ACTIVITY -
Check every line of the entries below for "evaluateScript", and copy the lines that have it.
(RECORDS FOR THIS TASK)
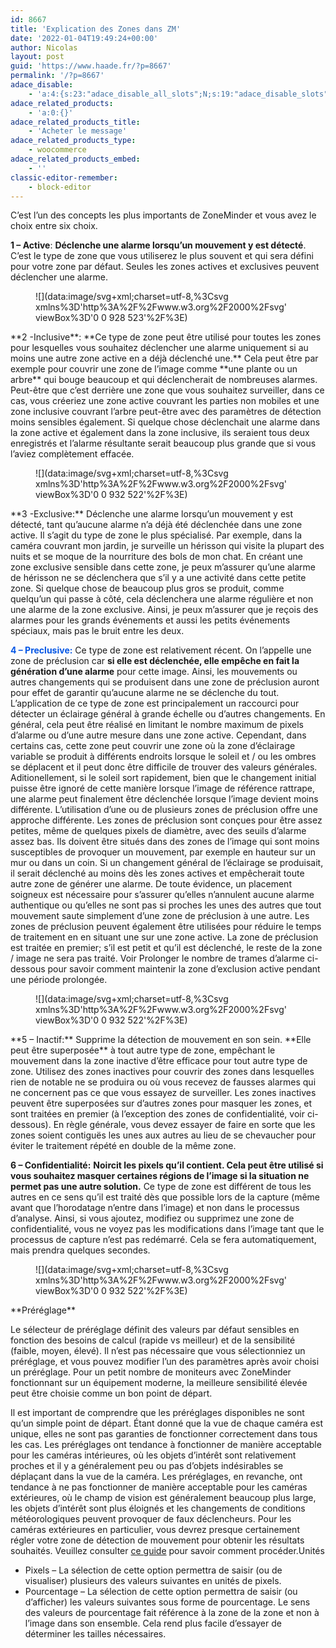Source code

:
 ```yaml
---
id: 8667
title: 'Explication des Zones dans ZM'
date: '2022-01-04T19:49:24+00:00'
author: Nicolas
layout: post
guid: 'https://www.haade.fr/?p=8667'
permalink: '/?p=8667'
adace_disable:
    - 'a:4:{s:23:"adace_disable_all_slots";N;s:19:"adace_disable_slots";a:36:{s:20:"adace-before-content";N;s:21:"adace-after-paragraph";N;s:23:"adace-after-paragraph-2";N;s:23:"adace-after-paragraph-3";N;s:17:"adace-after-image";N;s:16:"adace-after-more";N;s:20:"adace-middle-content";N;s:27:"adace-before-last-paragraph";N;s:19:"adace-after-content";N;s:14:"adace_vignette";N;s:13:"adace-slideup";N;s:25:"adace-after-cace-comments";N;s:22:"adace-after-snax-items";N;s:28:"adace-after-x-bbpress-topics";N;s:29:"adace-after-x-bbpress-replies";N;s:18:"adace-mace-gallery";N;s:25:"adace-mace-inside-gallery";N;s:31:"bimber_before_header_theme_area";N;s:20:"bimber_inside_header";N;s:32:"bimber_before_content_theme_area";N;s:29:"bimber_after_featured_content";N;s:29:"bimber_before_related_entries";N;s:23:"bimber_before_more_from";N;s:22:"bimber_before_comments";N;s:23:"bimber_before_dont_miss";N;s:18:"bimber_inside_grid";N;s:20:"bimber_inside_grid_s";N;s:18:"bimber_inside_list";N;s:21:"bimber_inside_classic";N;s:20:"bimber_inside_stream";N;s:20:"bimber_inside_zigzag";N;s:18:"bimber_left_stream";N;s:19:"bimber_right_stream";N;s:16:"bimber_link_exit";N;s:24:"bimber_before_pagination";N;s:23:"bimber_after_pagination";N;}s:21:"adace_disable_widgets";N;s:24:"adace_disable_shortcodes";N;}'
adace_related_products:
    - 'a:0:{}'
adace_related_products_title:
    - 'Acheter le message'
adace_related_products_type:
    - woocommerce
adace_related_products_embed:
    - ''
classic-editor-remember:
    - block-editor
---
```


C’est l’un des concepts les plus importants de ZoneMinder et vous avez le choix entre six choix.

<span class="has-inline-color has-vivid-red-color">**1 – Active**:</span> **Déclenche une alarme lorsqu’un mouvement y est détecté**. C’est le type de zone que vous utiliserez le plus souvent et qui sera défini pour votre zone par défaut. Seules les zones actives et exclusives peuvent déclencher une alarme.

<figure class="wp-block-image size-full">![](data:image/svg+xml;charset=utf-8,%3Csvg xmlns%3D'http%3A%2F%2Fwww.w3.org%2F2000%2Fsvg' viewBox%3D'0 0 928 523'%2F%3E)</figure><span class="has-inline-color has-luminous-vivid-amber-color">**2 -Inclusive**:</span> **Ce type de zone peut être utilisé pour toutes les zones pour lesquelles vous souhaitez déclencher une alarme uniquement si au moins une autre zone active en a déjà déclenché une.** Cela peut être par exemple pour couvrir une zone de l’image comme **une plante ou un arbre** qui bouge beaucoup et qui déclencherait de nombreuses alarmes. Peut-être que c’est derrière une zone que vous souhaitez surveiller, dans ce cas, vous créeriez une zone active couvrant les parties non mobiles et une zone inclusive couvrant l’arbre peut-être avec des paramètres de détection moins sensibles également. Si quelque chose déclenchait une alarme dans la zone active et également dans la zone inclusive, ils seraient tous deux enregistrés et l’alarme résultante serait beaucoup plus grande que si vous l’aviez complètement effacée.

<figure class="wp-block-image size-full">![](data:image/svg+xml;charset=utf-8,%3Csvg xmlns%3D'http%3A%2F%2Fwww.w3.org%2F2000%2Fsvg' viewBox%3D'0 0 932 522'%2F%3E)</figure>**3 -Exclusive:** Déclenche une alarme lorsqu’un mouvement y est détecté, tant qu’aucune alarme n’a déjà été déclenchée dans une zone active. Il s’agit du type de zone le plus spécialisé. Par exemple, dans la caméra couvrant mon jardin, je surveille un hérisson qui visite la plupart des nuits et se moque de la nourriture des bols de mon chat. En créant une zone exclusive sensible dans cette zone, je peux m’assurer qu’une alarme de hérisson ne se déclenchera que s’il y a une activité dans cette petite zone. Si quelque chose de beaucoup plus gros se produit, comme quelqu’un qui passe à côté, cela déclenchera une alarme régulière et non une alarme de la zone exclusive. Ainsi, je peux m’assurer que je reçois des alarmes pour les grands événements et aussi les petits événements spéciaux, mais pas le bruit entre les deux.

**<span class="has-inline-color" style="color:#0657e5">4 – Preclusive:</span>** Ce type de zone est relativement récent. On l’appelle une zone de préclusion car **si elle est déclenchée, elle empêche en fait la génération d’une alarme** pour cette image. Ainsi, les mouvements ou autres changements qui se produisent dans une zone de préclusion auront pour effet de garantir qu’aucune alarme ne se déclenche du tout. L’application de ce type de zone est principalement un raccourci pour détecter un éclairage général à grande échelle ou d’autres changements. En général, cela peut être réalisé en limitant le nombre maximum de pixels d’alarme ou d’une autre mesure dans une zone active. Cependant, dans certains cas, cette zone peut couvrir une zone où la zone d’éclairage variable se produit à différents endroits lorsque le soleil et / ou les ombres se déplacent et il peut donc être difficile de trouver des valeurs générales. Aditionellement, si le soleil sort rapidement, bien que le changement initial puisse être ignoré de cette manière lorsque l’image de référence rattrape, une alarme peut finalement être déclenchée lorsque l’image devient moins différente. L’utilisation d’une ou de plusieurs zones de préclusion offre une approche différente. Les zones de préclusion sont conçues pour être assez petites, même de quelques pixels de diamètre, avec des seuils d’alarme assez bas. Ils doivent être situés dans des zones de l’image qui sont moins susceptibles de provoquer un mouvement, par exemple en hauteur sur un mur ou dans un coin. Si un changement général de l’éclairage se produisait, il serait déclenché au moins dès les zones actives et empêcherait toute autre zone de générer une alarme. De toute évidence, un placement soigneux est nécessaire pour s’assurer qu’elles n’annulent aucune alarme authentique ou qu’elles ne sont pas si proches les unes des autres que tout mouvement saute simplement d’une zone de préclusion à une autre. Les zones de préclusion peuvent également être utilisées pour réduire le temps de traitement en en situant une sur une zone active. La zone de préclusion est traitée en premier; s’il est petit et qu’il est déclenché, le reste de la zone / image ne sera pas traité. Voir Prolonger le nombre de trames d’alarme ci-dessous pour savoir comment maintenir la zone d’exclusion active pendant une période prolongée.

<figure class="wp-block-image size-full">![](data:image/svg+xml;charset=utf-8,%3Csvg xmlns%3D'http%3A%2F%2Fwww.w3.org%2F2000%2Fsvg' viewBox%3D'0 0 932 522'%2F%3E)</figure>**5 – Inactif:** Supprime la détection de mouvement en son sein. **Elle peut être superposée** à tout autre type de zone, empêchant le mouvement dans la zone inactive d’être efficace pour tout autre type de zone. Utilisez des zones inactives pour couvrir des zones dans lesquelles rien de notable ne se produira ou où vous recevez de fausses alarmes qui ne concernent pas ce que vous essayez de surveiller. Les zones inactives peuvent être superposées sur d’autres zones pour masquer les zones, et sont traitées en premier (à l’exception des zones de confidentialité, voir ci-dessous). En règle générale, vous devez essayer de faire en sorte que les zones soient contiguës les unes aux autres au lieu de se chevaucher pour éviter le traitement répété en double de la même zone.

**6 – Confidentialité:** **Noircit les pixels qu’il contient. Cela peut être utilisé si vous souhaitez masquer certaines régions de l’image si la situation ne permet pas une autre solution.** Ce type de zone est différent de tous les autres en ce sens qu’il est traité dès que possible lors de la capture (même avant que l’horodatage n’entre dans l’image) et non dans le processus d’analyse. Ainsi, si vous ajoutez, modifiez ou supprimez une zone de confidentialité, vous ne voyez pas les modifications dans l’image tant que le processus de capture n’est pas redémarré. Cela se fera automatiquement, mais prendra quelques secondes.

<figure class="wp-block-image size-full">![](data:image/svg+xml;charset=utf-8,%3Csvg xmlns%3D'http%3A%2F%2Fwww.w3.org%2F2000%2Fsvg' viewBox%3D'0 0 932 522'%2F%3E)</figure>**Préréglage**

Le sélecteur de préréglage définit des valeurs par défaut sensibles en fonction des besoins de calcul (rapide vs meilleur) et de la sensibilité (faible, moyen, élevé). Il n’est pas nécessaire que vous sélectionniez un préréglage, et vous pouvez modifier l’un des paramètres après avoir choisi un préréglage. Pour un petit nombre de moniteurs avec ZoneMinder fonctionnant sur un équipement moderne, la meilleure sensibilité élevée peut être choisie comme un bon point de départ.

Il est important de comprendre que les préréglages disponibles ne sont qu’un simple point de départ. Étant donné que la vue de chaque caméra est unique, elles ne sont pas garanties de fonctionner correctement dans tous les cas. Les préréglages ont tendance à fonctionner de manière acceptable pour les caméras intérieures, où les objets d’intérêt sont relativement proches et il y a généralement peu ou pas d’objets indésirables se déplaçant dans la vue de la caméra. Les préréglages, en revanche, ont tendance à ne pas fonctionner de manière acceptable pour les caméras extérieures, où le champ de vision est généralement beaucoup plus large, les objets d’intérêt sont plus éloignés et les changements de conditions météorologiques peuvent provoquer de faux déclencheurs. Pour les caméras extérieures en particulier, vous devrez presque certainement régler votre zone de détection de mouvement pour obtenir les résultats souhaités. Veuillez consulter [ce guide](https://wiki.zoneminder.com/index.php/Understanding_ZoneMinder%27s_Zoning_system_for_Dummies) pour savoir comment procéder.Unités

- Pixels – La sélection de cette option permettra de saisir (ou de visualiser) plusieurs des valeurs suivantes en unités de pixels.
- Pourcentage – La sélection de cette option permettra de saisir (ou d’afficher) les valeurs suivantes sous forme de pourcentage. Le sens des valeurs de pourcentage fait référence à la zone de la zone et non à l’image dans son ensemble. Cela rend plus facile d’essayer de déterminer les tailles nécessaires.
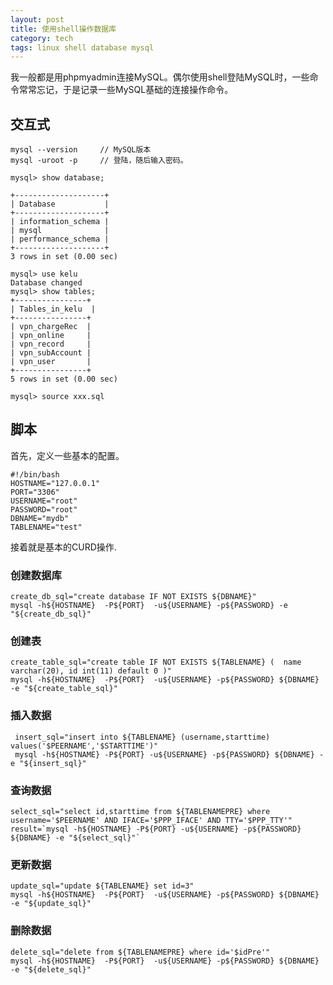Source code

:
 ```yaml
---
layout: post
title: 使用shell操作数据库
category: tech
tags: linux shell database mysql
---
```


我一般都是用phpmyadmin连接MySQL。偶尔使用shell登陆MySQL时，一些命令常常忘记，于是记录一些MySQL基础的连接操作命令。

## 交互式

	mysql --version		// MySQL版本
	mysql -uroot -p		// 登陆，随后输入密码。

`mysql> show database;`
	
	+--------------------+
	| Database           |
	+--------------------+
	| information_schema |
	| mysql              |
	| performance_schema |
	+--------------------+
	3 rows in set (0.00 sec)

	mysql> use kelu
	Database changed
	mysql> show tables;
	+----------------+
	| Tables_in_kelu  |
	+----------------+
	| vpn_chargeRec  |
	| vpn_online     |
	| vpn_record     |
	| vpn_subAccount |
	| vpn_user       |
	+----------------+
	5 rows in set (0.00 sec)
	
	mysql> source xxx.sql
	

## 脚本

首先，定义一些基本的配置。

	#!/bin/bash  
	HOSTNAME="127.0.0.1"  
	PORT="3306"  
	USERNAME="root"  
	PASSWORD="root"  
	DBNAME="mydb"  
	TABLENAME="test"  
	  
接着就是基本的CURD操作.



### 创建数据库
	create_db_sql="create database IF NOT EXISTS ${DBNAME}"
	mysql -h${HOSTNAME}  -P${PORT}  -u${USERNAME} -p${PASSWORD} -e "${create_db_sql}" 
 
### 创建表
	create_table_sql="create table IF NOT EXISTS ${TABLENAME} (  name varchar(20), id int(11) default 0 )"
	mysql -h${HOSTNAME}  -P${PORT}  -u${USERNAME} -p${PASSWORD} ${DBNAME} -e "${create_table_sql}"
 
### 插入数据
	 insert_sql="insert into ${TABLENAME} (username,starttime) values('$PEERNAME','$STARTTIME')"
	 mysql -h${HOSTNAME} -P${PORT} -u${USERNAME} -p${PASSWORD} ${DBNAME} -e "${insert_sql}"
 
### 查询数据
	select_sql="select id,starttime from ${TABLENAMEPRE} where username='$PEERNAME' AND IFACE='$PPP_IFACE' AND TTY='$PPP_TTY'"
	result=`mysql -h${HOSTNAME} -P${PORT} -u${USERNAME} -p${PASSWORD} ${DBNAME} -e "${select_sql}"`
  
### 更新数据
	update_sql="update ${TABLENAME} set id=3"
	mysql -h${HOSTNAME}  -P${PORT}  -u${USERNAME} -p${PASSWORD} ${DBNAME} -e "${update_sql}"
 
### 删除数据
	delete_sql="delete from ${TABLENAMEPRE} where id='$idPre'"
	mysql -h${HOSTNAME}  -P${PORT}  -u${USERNAME} -p${PASSWORD} ${DBNAME} -e "${delete_sql}"
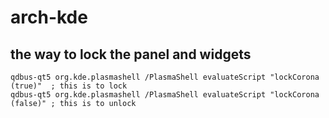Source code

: # arch-kde

## the way to lock the panel and widgets
```
qdbus-qt5 org.kde.plasmashell /PlasmaShell evaluateScript "lockCorona (true)"  ; this is to lock 
qdbus-qt5 org.kde.plasmashell /PlasmaShell evaluateScript "lockCorona (false)" ; this is to unlock
```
(End RECORDS FOR THIS TASK)
TASK OUTPUT -
qdbus-qt5 org.kde.plasmashell /PlasmaShell evaluateScript "lockCorona (true)"  ; this is to lock 
qdbus-qt5 org.kde.plasmashell /PlasmaShell evaluateScript "lockCorona (false)" ; this is to unlock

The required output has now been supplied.